Over the years, hotels have been driven to offer free high speed Internet access in guestrooms. Hoteliers realize HSIA is a essential amenity but assume they cannot directly profit from free-to-guest Internet offering, so many have installed “do-it-yourself” HSIA at the lowest cost possible, making for unreliable, but not secure, connections. In addition, hoteliers do not have the resources or knowledge to provide support to guests with connectivity issues.

While such do-it-yourselfers believe providing free HSIA does guests a favor, some are losing guests and room revenue due to poor service.

The smart, forward-thinking hotelier knows the hotel can profit from a free-to-guest HSIA offering directly and indirectly. The first step is investing in an Internet management solution that enables multiple business models. Such a solution would allow for different authentication and billing methods and service levels in different areas of the property. The solution should also allow for the layering of new services, such as Voice-over IP, and unique customizations.


  1. Manage your bandwidth

    Just because a hotel offers free HSIA to guests doesn't mean it has to give away unlimited bandwidth, opening up the potential for bandwidth hogs to clog the network. With a high-speed Internet system that supports bandwidth management, hoteliers can offer a base service for free and charge a premium to upgrade to a higher speed.

    Guests will appreciate knowing that the system allows everyone to have at least a base amount of bandwidth and those who are using more bandwidth will not slow others' connections. Guests who need more bandwidth won't mind paying a small fee for a higher speed of service.

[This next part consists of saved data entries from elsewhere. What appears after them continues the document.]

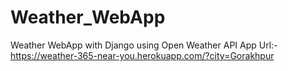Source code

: # Weather_WebApp
Weather WebApp with Django using Open Weather API
App Url:- https://weather-365-near-you.herokuapp.com/?city=Gorakhpur
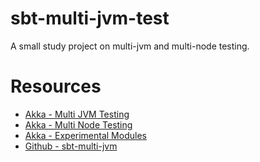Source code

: # sbt-multi-jvm-test
A small study project on multi-jvm and multi-node testing.

# Resources
- [Akka - Multi JVM Testing](http://doc.akka.io/docs/akka/2.4.2/dev/multi-jvm-testing.html)
- [Akka - Multi Node Testing](http://doc.akka.io/docs/akka/2.4.2/dev/multi-node-testing.html)
- [Akka - Experimental Modules](http://doc.akka.io/docs/akka/2.4.2/experimental/index.html#experimental)
- [Github - sbt-multi-jvm](https://github.com/sbt/sbt-multi-jvm)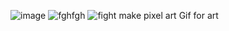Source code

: ![image](https://github.com/DARKSTONE-LABS/pixGif/assets/141037846/b5cdae97-d2f7-4399-9070-fc84433e3b7f)
![fghfgh](https://github.com/DARKSTONE-LABS/pixGif/assets/141037846/7712343b-f643-467b-8b8c-225c2a1c9b3c)
![fight](https://github.com/DARKSTONE-LABS/pixGif/assets/141037846/8940ed1b-3377-4b69-b37e-1d5b6edf9862)
make pixel art Gif for art 

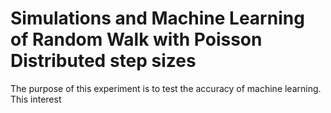 # Simulations and Machine Learning of Random Walk with Poisson Distributed step sizes
The purpose of this experiment is to test the accuracy of machine learning. This interest
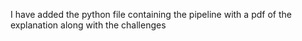 I have added the python file containing the pipeline with a pdf of the explanation along with the challenges
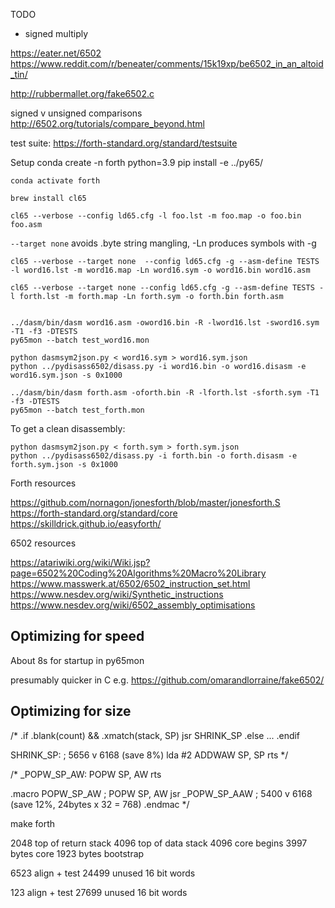 TODO

- signed multiply

https://eater.net/6502
https://www.reddit.com/r/beneater/comments/15k19xp/be6502_in_an_altoid_tin/

http://rubbermallet.org/fake6502.c

signed v unsigned comparisons http://6502.org/tutorials/compare_beyond.html

test suite: https://forth-standard.org/standard/testsuite



Setup
    conda create -n forth python=3.9
    pip install -e ../py65/


    conda activate forth

    brew install cl65

    cl65 --verbose --config ld65.cfg -l foo.lst -m foo.map -o foo.bin foo.asm

`--target none` avoids .byte string mangling, -Ln produces symbols with -g

    cl65 --verbose --target none  --config ld65.cfg -g --asm-define TESTS -l word16.lst -m word16.map -Ln word16.sym -o word16.bin word16.asm

    cl65 --verbose --target none --config ld65.cfg -g --asm-define TESTS -l forth.lst -m forth.map -Ln forth.sym -o forth.bin forth.asm


    ../dasm/bin/dasm word16.asm -oword16.bin -R -lword16.lst -sword16.sym -T1 -f3 -DTESTS
    py65mon --batch test_word16.mon

    python dasmsym2json.py < word16.sym > word16.sym.json
    python ../pydisass6502/disass.py -i word16.bin -o word16.disasm -e word16.sym.json -s 0x1000

    ../dasm/bin/dasm forth.asm -oforth.bin -R -lforth.lst -sforth.sym -T1 -f3 -DTESTS
    py65mon --batch test_forth.mon

To get a clean disassembly:

    python dasmsym2json.py < forth.sym > forth.sym.json
    python ../pydisass6502/disass.py -i forth.bin -o forth.disasm -e forth.sym.json -s 0x1000


Forth resources

https://github.com/nornagon/jonesforth/blob/master/jonesforth.S
https://forth-standard.org/standard/core
https://skilldrick.github.io/easyforth/


6502 resources

https://atariwiki.org/wiki/Wiki.jsp?page=6502%20Coding%20Algorithms%20Macro%20Library
https://www.masswerk.at/6502/6502_instruction_set.html
https://www.nesdev.org/wiki/Synthetic_instructions
https://www.nesdev.org/wiki/6502_assembly_optimisations



Optimizing for speed
---

About 8s for startup in py65mon

presumably quicker in C e.g. https://github.com/omarandlorraine/fake6502/

Optimizing for size
---


/*
        .if .blank(count) && .xmatch(stack, SP)
            jsr SHRINK_SP
        .else
            ...
        .endif

SHRINK_SP:                  ; 5656 v 6168 (save 8%)
        lda #2
        ADDWAW SP, SP
        rts
*/

/*
_POPW_SP_AW:
        POPW SP, AW
        rts

.macro POPW_SP_AW
;        POPW SP, AW
        jsr _POPW_SP_AAW    ; 5400 v 6168 (save 12%, 24bytes x 32 = 768)
.endmac
*/


make forth

2048 top of return stack
4096 top of data stack
4096 core begins
3997 bytes core
1923 bytes bootstrap


6523 align + test
24499 unused 16 bit words

123 align + test
27699 unused 16 bit words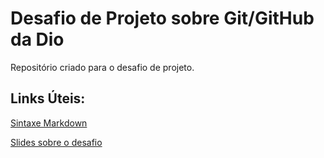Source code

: # Desafio de Projeto sobre Git/GitHub da Dio
Repositório criado para o desafio de projeto.

## Links Úteis:
[Sintaxe Markdown](https://www.markdownguide.org/basic-syntax/)

[Slides sobre o desafio](https://drive.google.com/file/d/1IZu0qohv1JOmxjEra1lknDiiStU68bl4/view)

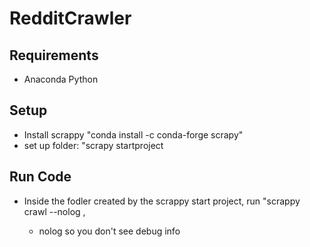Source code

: # RedditCrawler

## Requirements
 - Anaconda Python
 
## Setup
 - Install scrappy "conda install -c conda-forge scrapy"
 - set up folder: "scrapy startproject <YOUR PROJECT NAME>
 
## Run Code
  - Inside the fodler created by the scrappy start project, run "scrappy crawl --nolog ,<SPIDER NAME>
      - nolog so you don't see debug info

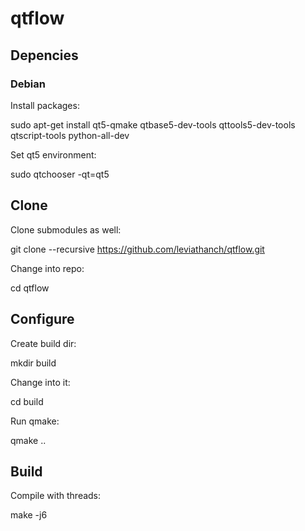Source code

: # qtflow
## Depencies
### Debian
Install packages:

 sudo apt-get install qt5-qmake qtbase5-dev-tools qttools5-dev-tools qtscript-tools python-all-dev

Set qt5 environment:

 sudo qtchooser -qt=qt5

## Clone
Clone submodules as well:

 git clone --recursive https://github.com/leviathanch/qtflow.git

Change into repo:

 cd qtflow

## Configure
Create build dir:

 mkdir build

Change into it:

 cd build

Run qmake:

 qmake ..

## Build
Compile with threads:

 make -j6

  2. Use the service as an online advertising forum

    Online advertising is on the rise and hotels have an advantage. They can use their HSIA offering and web portal as an advertising medium and sell targeted advertising real estate. Sounds daunting, but with an Internet management solution in place and an integrated advertising tool, the hotelier simply sits back and collects advertising revenue. This way, a hotelier can offer dedicated advertising real estate on the hotel's welcome screen and even on any web page through a banner delivery process. That means ads are organized neatly in one small section of any page viewed, instead of popping up every 10 seconds. Scheduling and targeting mechanisms are put in place to ensure that the user is receiving timely, targeted advertising. The hotelier also can take advantage of the offering to advertise hotel services, such as the restaurant or room service. Local taxi companies and entertainment venues, too, could take advantage of the hotel's targeted advertising tool.

  3. Layer new services on to the high speed Internet system

    By investing in a high-speed Internet management solution that will accommodate the layering of new services, the hotelier can plan for and profit from upcoming technologies. Take Voice-over IP (VoIP). Hotels are losing revenue from long-distance service because guests are using their cell phones; VoIP is an even-less-expensive alternative. By adding VoIP to the Internet network, the hotel can get back profit it was losing.

  4. Charge for access in meeting rooms and business center

    Hoteliers often give away access in guestrooms, the lobby and other public areas because they are limited to the same authentication method throughout the property. With an Internet management solution in place, hoteliers can provide different authentication and billing methods in different areas of the property. The hotel can continue to offer the service free in guestrooms and charge for access of higher bandwidth in the meeting and conference rooms. Such premium access would allow for smooth operation of online activities that require more bandwidth, such as video conferencing.

  5. Install an Internet kiosk in the lobby

    For hotels lacking a business center with HSIA, an Internet kiosk is a great alternative. Such a kiosk could allow users to look up local information, check flights, print boarding passes and conduct online banking. It also would provide opportunies to push location-based messaging and promotions and to collect revenue from printing services.

While it is easy to directly profit from a free-to-guest high speed Internet offering with the right products, services and partner, it is equally easy to indirectly benefit. Internet access is so necessary for business travelers, it has become a major criterion in hotel selection. Promoting a quality service can boost occupancy rates and delivering it will increase customer satisfaction. Satisfied guests mean loyal customers. If a hotel offers reliable, high-quality Internet service, guests will return. And as part of a VIP program, hoteliers can reward loyal customers with premium Internet service, with greater bandwidth, for free.